A traditional narrative this is not, but, loosely, Pepe dramatizes the hippo’s extraction from Africa to Colombia to its untimely death. Along the way, the film follows Angel (Nicolás Marín Caly) and Cocorico (Steven Alexander), two Escobar lackeys charged with transporting the animal, and the domestic squabbles of Candelario (Jorge Puntillón Garcia) and his wife, Betania (Sor María Ríos), whose relationship is quickly deteriorating as part of a ripple effect of the hippo’s unwelcome presence in the Magdalena River. Through it all, Pepe literally speaks to us in a demonically timbred voiceover—switching between Afrikaans, Mbukushu, and Spanish—about the story of his life and how he even knows it in the first place.
Between its multiple vignettes and its fractal-like structure, Pepe employs a panoply of disparate technical choices. Some shots of the landscape switch from black and white to color and from film to digital. Mysterious military communiques for clandestine operations are heard in various spots over a white background. Gunfire is re-mixed into a rhythmic cacophony—a sonic and visual dance that recalls early experimentations in animation. Home videos and archival news imagery pepper the first and final acts. And a recurring POV from the eyes of a hippo, on a journey by train through Columbia, harrowingly echoes the experience of Holocaust transport.
Though Pepe seeks to give us an on-the-ground experience of the hippo’s journey, the often exhausting voiceover conceit ensures that it remains stuck in the realm of the academic. The film’s structure is purposely discombobulating in a manner that gives us the feeling that we, too, are trying to establish roots in a foreign land. But every time we’re reminded to think of the film as some kind of puzzle, solvable or not, de los Santos Arias severs the identification link between us and Pepe. And because we never quite know where we are or what’s happening, Pepe’s life comes to feel strangely inconsequential. The film’s digressiveness is such that it makes it hard to glom onto whatever gravitas de los Santos Arias seeks to summon.
As an anguished cry against colonialism, Pepe works best when illustrating the micro ways in which culture is erased by capital interests. In an especially astute way, it demonstrates how even knowledge and intellectualism can be colonial invaders, though it’s a shame that this demonstration comes at the expense of the film itself striking an overly intellectual pose.
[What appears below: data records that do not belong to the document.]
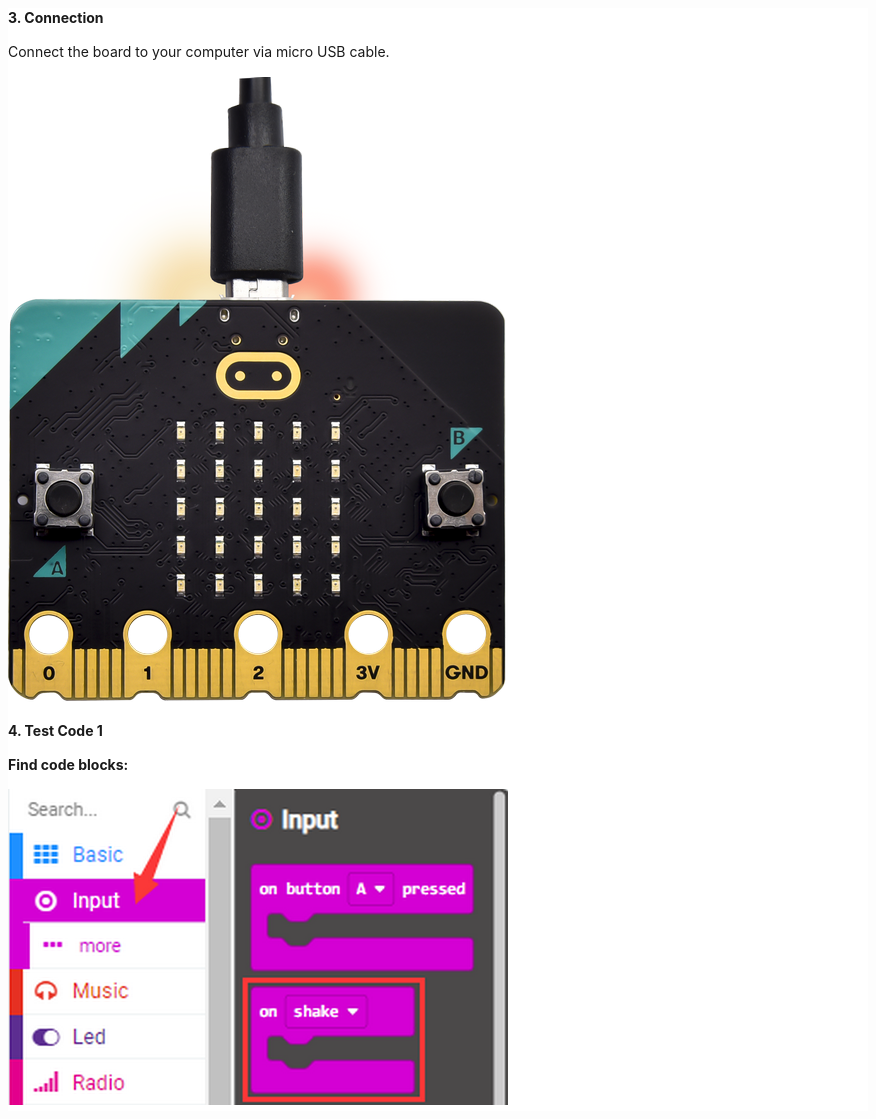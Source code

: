 **3. Connection**

Connect the board to your computer via micro USB cable.

![img](img/z3.png)

**4. Test Code 1**

**Find code blocks:**

![img](img/k66.png)
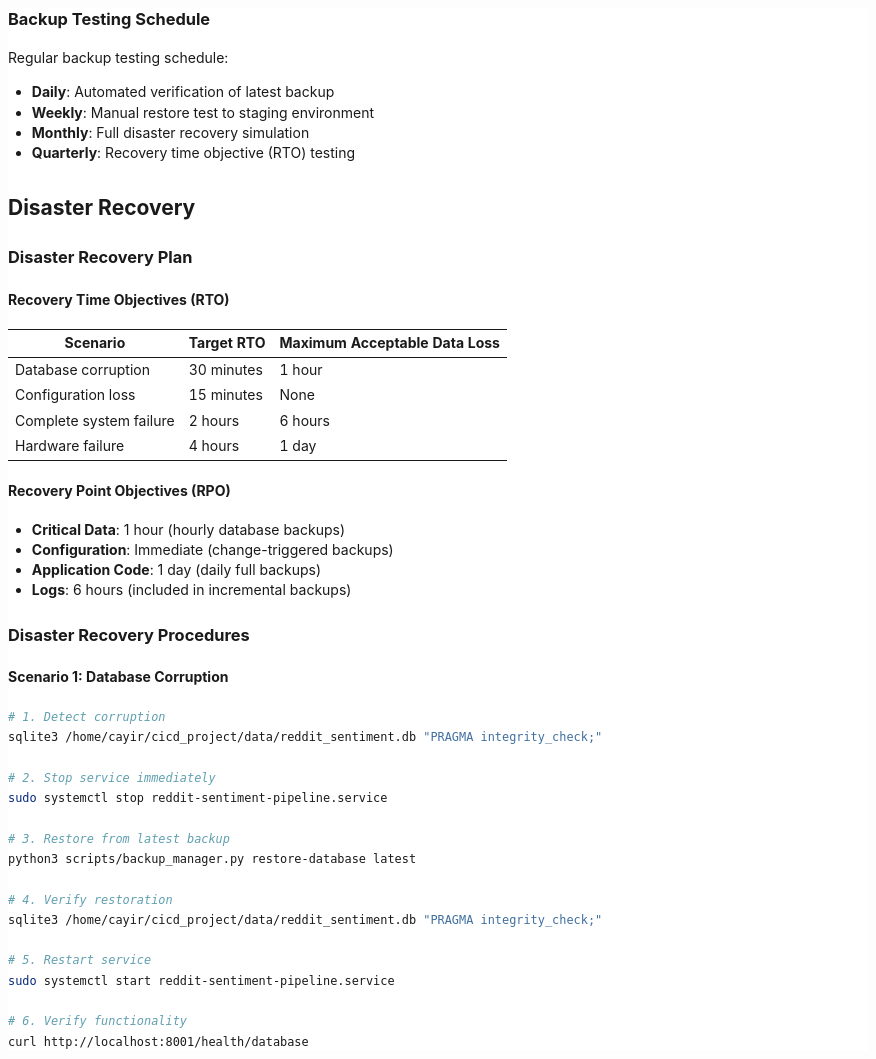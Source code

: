 ### Backup Testing Schedule

Regular backup testing schedule:

- **Daily**: Automated verification of latest backup
- **Weekly**: Manual restore test to staging environment
- **Monthly**: Full disaster recovery simulation
- **Quarterly**: Recovery time objective (RTO) testing

## Disaster Recovery

### Disaster Recovery Plan

#### Recovery Time Objectives (RTO)

| Scenario | Target RTO | Maximum Acceptable Data Loss |
|----------|------------|------------------------------|
| Database corruption | 30 minutes | 1 hour |
| Configuration loss | 15 minutes | None |
| Complete system failure | 2 hours | 6 hours |
| Hardware failure | 4 hours | 1 day |

#### Recovery Point Objectives (RPO)

- **Critical Data**: 1 hour (hourly database backups)
- **Configuration**: Immediate (change-triggered backups)
- **Application Code**: 1 day (daily full backups)
- **Logs**: 6 hours (included in incremental backups)

### Disaster Recovery Procedures

#### Scenario 1: Database Corruption

```bash
# 1. Detect corruption
sqlite3 /home/cayir/cicd_project/data/reddit_sentiment.db "PRAGMA integrity_check;"

# 2. Stop service immediately
sudo systemctl stop reddit-sentiment-pipeline.service

# 3. Restore from latest backup
python3 scripts/backup_manager.py restore-database latest

# 4. Verify restoration
sqlite3 /home/cayir/cicd_project/data/reddit_sentiment.db "PRAGMA integrity_check;"

# 5. Restart service
sudo systemctl start reddit-sentiment-pipeline.service

# 6. Verify functionality
curl http://localhost:8001/health/database
```
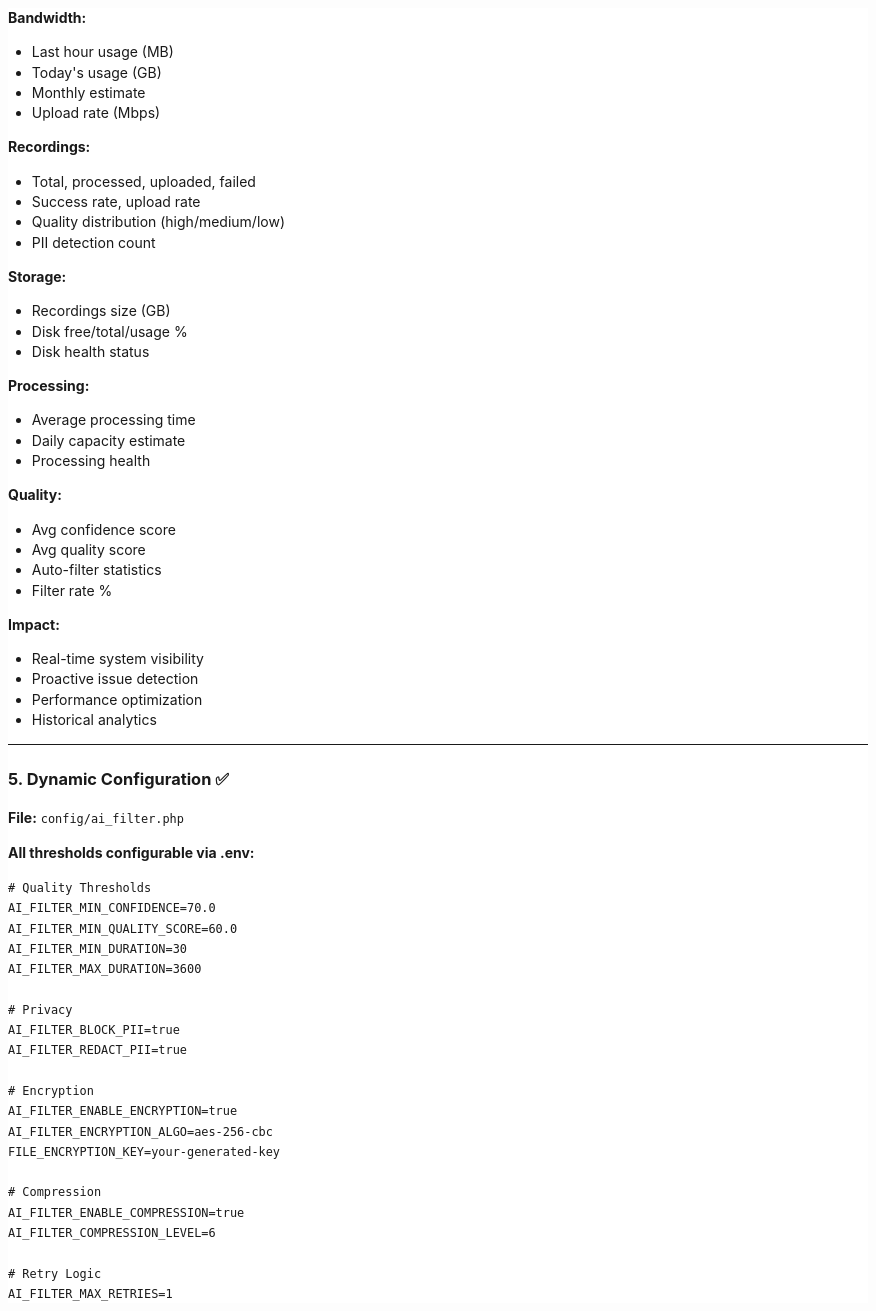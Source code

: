**Bandwidth:**
- Last hour usage (MB)
- Today's usage (GB)
- Monthly estimate
- Upload rate (Mbps)

**Recordings:**
- Total, processed, uploaded, failed
- Success rate, upload rate
- Quality distribution (high/medium/low)
- PII detection count

**Storage:**
- Recordings size (GB)
- Disk free/total/usage %
- Disk health status

**Processing:**
- Average processing time
- Daily capacity estimate
- Processing health

**Quality:**
- Avg confidence score
- Avg quality score
- Auto-filter statistics
- Filter rate %

**Impact:**
- Real-time system visibility
- Proactive issue detection
- Performance optimization
- Historical analytics

---

### 5. Dynamic Configuration ✅

**File:** `config/ai_filter.php`

**All thresholds configurable via .env:**

```env
# Quality Thresholds
AI_FILTER_MIN_CONFIDENCE=70.0
AI_FILTER_MIN_QUALITY_SCORE=60.0
AI_FILTER_MIN_DURATION=30
AI_FILTER_MAX_DURATION=3600

# Privacy
AI_FILTER_BLOCK_PII=true
AI_FILTER_REDACT_PII=true

# Encryption
AI_FILTER_ENABLE_ENCRYPTION=true
AI_FILTER_ENCRYPTION_ALGO=aes-256-cbc
FILE_ENCRYPTION_KEY=your-generated-key

# Compression
AI_FILTER_ENABLE_COMPRESSION=true
AI_FILTER_COMPRESSION_LEVEL=6

# Retry Logic
AI_FILTER_MAX_RETRIES=1
```
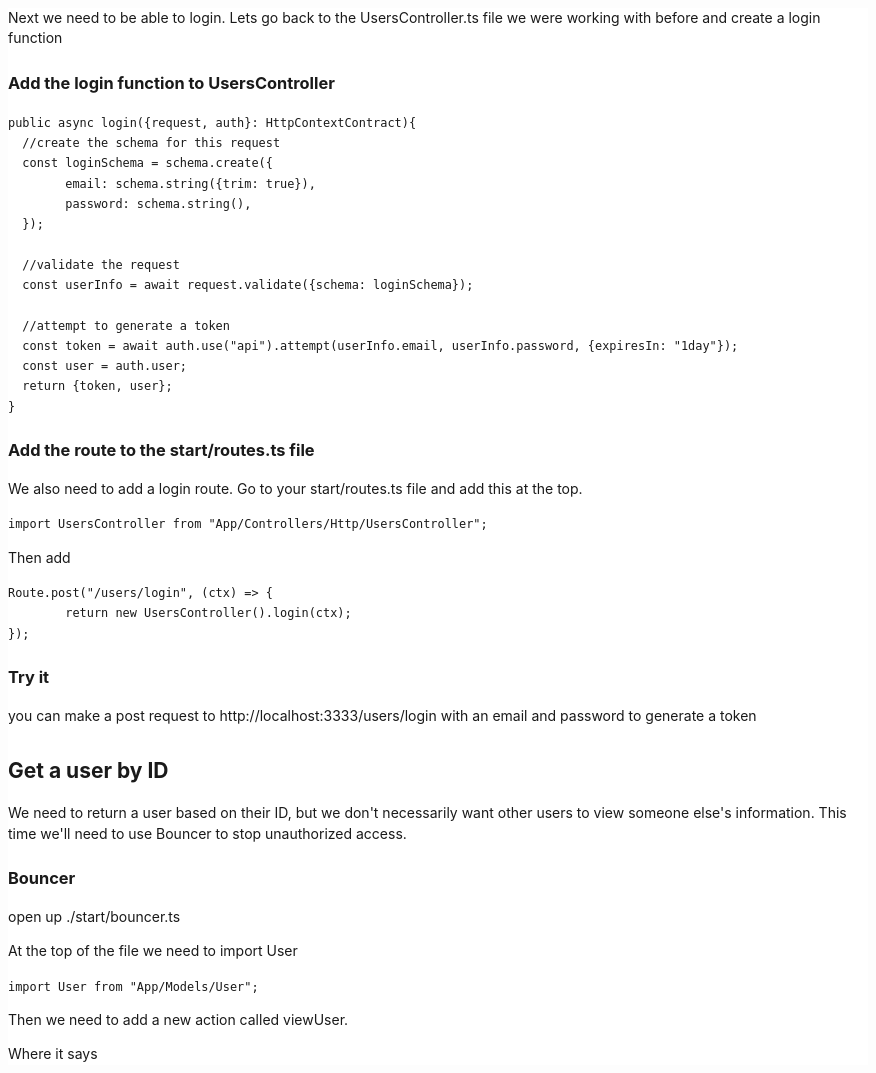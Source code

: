 Next we need to be able to login. Lets go back to the UsersController.ts file we were working with before and create a login function

### Add the login function to UsersController

    public async login({request, auth}: HttpContextContract){  
      //create the schema for this request  
      const loginSchema = schema.create({  
	        email: schema.string({trim: true}),  
	        password: schema.string(),  
      });  
      
      //validate the request  
      const userInfo = await request.validate({schema: loginSchema});  
      
      //attempt to generate a token  
      const token = await auth.use("api").attempt(userInfo.email, userInfo.password, {expiresIn: "1day"});  
      const user = auth.user;  
	  return {token, user}; 
    }

### Add the route to the start/routes.ts file

We also need to add a login route. Go to your start/routes.ts file and add this at the top.

	import UsersController from "App/Controllers/Http/UsersController";

Then add

    Route.post("/users/login", (ctx) => {  
	        return new UsersController().login(ctx);  
    });

### Try it

you can make a post request to http://localhost:3333/users/login with an email and password to generate a token

## Get a user by ID

We need to return a user based on their ID, but we don't necessarily want other users to view someone else's information. This time we'll need to use Bouncer to stop unauthorized access.

### Bouncer

open up ./start/bouncer.ts

At the top of the file we need to import User

	import User from "App/Models/User";

Then we need to add a new action called viewUser. 

Where it says 
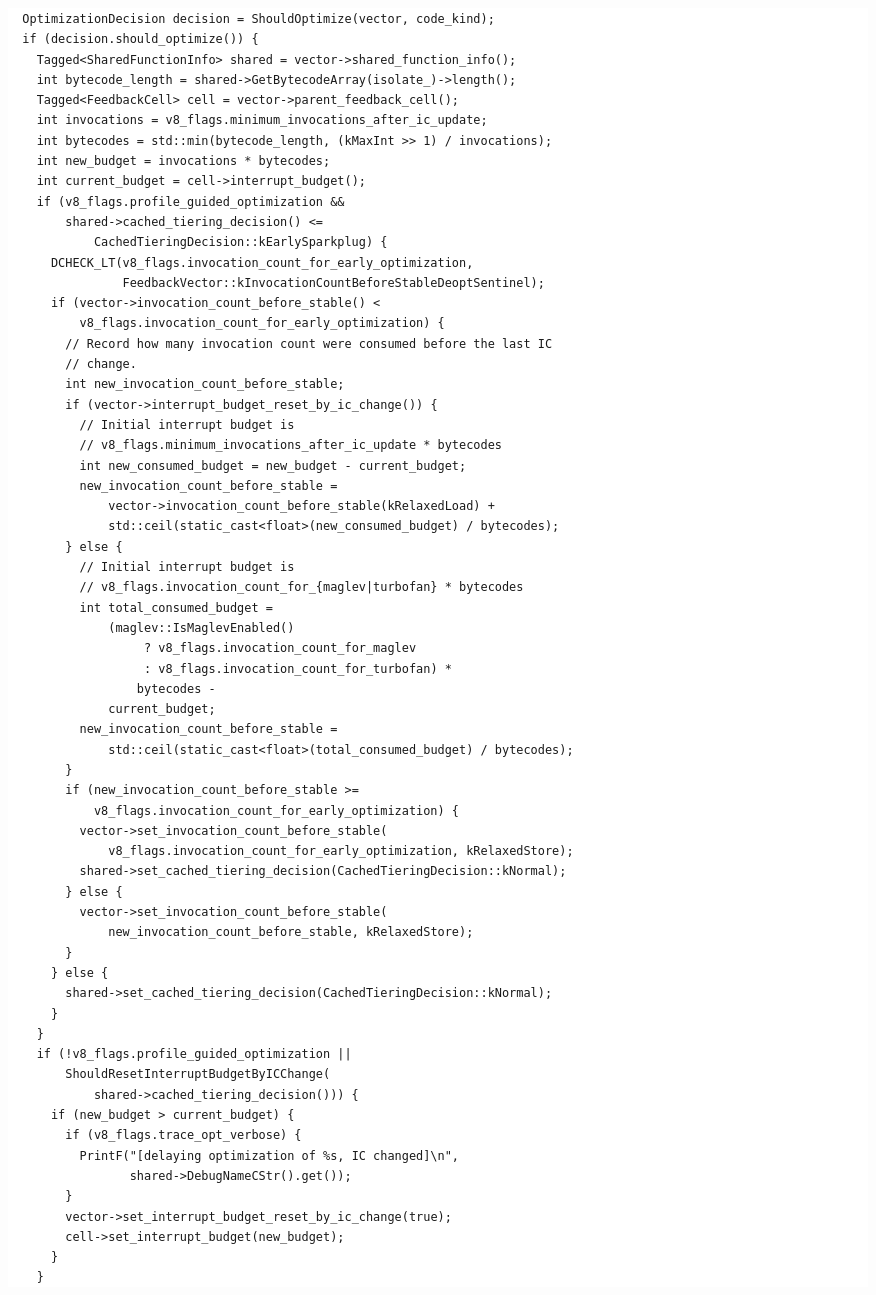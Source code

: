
 ```
  OptimizationDecision decision = ShouldOptimize(vector, code_kind);
  if (decision.should_optimize()) {
    Tagged<SharedFunctionInfo> shared = vector->shared_function_info();
    int bytecode_length = shared->GetBytecodeArray(isolate_)->length();
    Tagged<FeedbackCell> cell = vector->parent_feedback_cell();
    int invocations = v8_flags.minimum_invocations_after_ic_update;
    int bytecodes = std::min(bytecode_length, (kMaxInt >> 1) / invocations);
    int new_budget = invocations * bytecodes;
    int current_budget = cell->interrupt_budget();
    if (v8_flags.profile_guided_optimization &&
        shared->cached_tiering_decision() <=
            CachedTieringDecision::kEarlySparkplug) {
      DCHECK_LT(v8_flags.invocation_count_for_early_optimization,
                FeedbackVector::kInvocationCountBeforeStableDeoptSentinel);
      if (vector->invocation_count_before_stable() <
          v8_flags.invocation_count_for_early_optimization) {
        // Record how many invocation count were consumed before the last IC
        // change.
        int new_invocation_count_before_stable;
        if (vector->interrupt_budget_reset_by_ic_change()) {
          // Initial interrupt budget is
          // v8_flags.minimum_invocations_after_ic_update * bytecodes
          int new_consumed_budget = new_budget - current_budget;
          new_invocation_count_before_stable =
              vector->invocation_count_before_stable(kRelaxedLoad) +
              std::ceil(static_cast<float>(new_consumed_budget) / bytecodes);
        } else {
          // Initial interrupt budget is
          // v8_flags.invocation_count_for_{maglev|turbofan} * bytecodes
          int total_consumed_budget =
              (maglev::IsMaglevEnabled()
                   ? v8_flags.invocation_count_for_maglev
                   : v8_flags.invocation_count_for_turbofan) *
                  bytecodes -
              current_budget;
          new_invocation_count_before_stable =
              std::ceil(static_cast<float>(total_consumed_budget) / bytecodes);
        }
        if (new_invocation_count_before_stable >=
            v8_flags.invocation_count_for_early_optimization) {
          vector->set_invocation_count_before_stable(
              v8_flags.invocation_count_for_early_optimization, kRelaxedStore);
          shared->set_cached_tiering_decision(CachedTieringDecision::kNormal);
        } else {
          vector->set_invocation_count_before_stable(
              new_invocation_count_before_stable, kRelaxedStore);
        }
      } else {
        shared->set_cached_tiering_decision(CachedTieringDecision::kNormal);
      }
    }
    if (!v8_flags.profile_guided_optimization ||
        ShouldResetInterruptBudgetByICChange(
            shared->cached_tiering_decision())) {
      if (new_budget > current_budget) {
        if (v8_flags.trace_opt_verbose) {
          PrintF("[delaying optimization of %s, IC changed]\n",
                 shared->DebugNameCStr().get());
        }
        vector->set_interrupt_budget_reset_by_ic_change(true);
        cell->set_interrupt_budget(new_budget);
      }
    }
```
Still, the presence of the critique is incisive. As Pepe himself wonders aloud at one point, why does he know the things that he knows? Why should a hippo know these European tongues? In an early scene, a South African man named Shili explains in Afrikaans to a group of German tourists that the hippo is seen among his tribe as a wise and ancient being, formerly human, and able to warn us of bad things. But when the tour guide translates Shili’s words into German, the white audience laughs at what they perceive as primitive ignorance. In this small scene, Pepe suggests that while power is profiting from the powerless, it also shirks any responsibility over what it’s bought, allowing the hippo to die once it no longer has value as entertainment.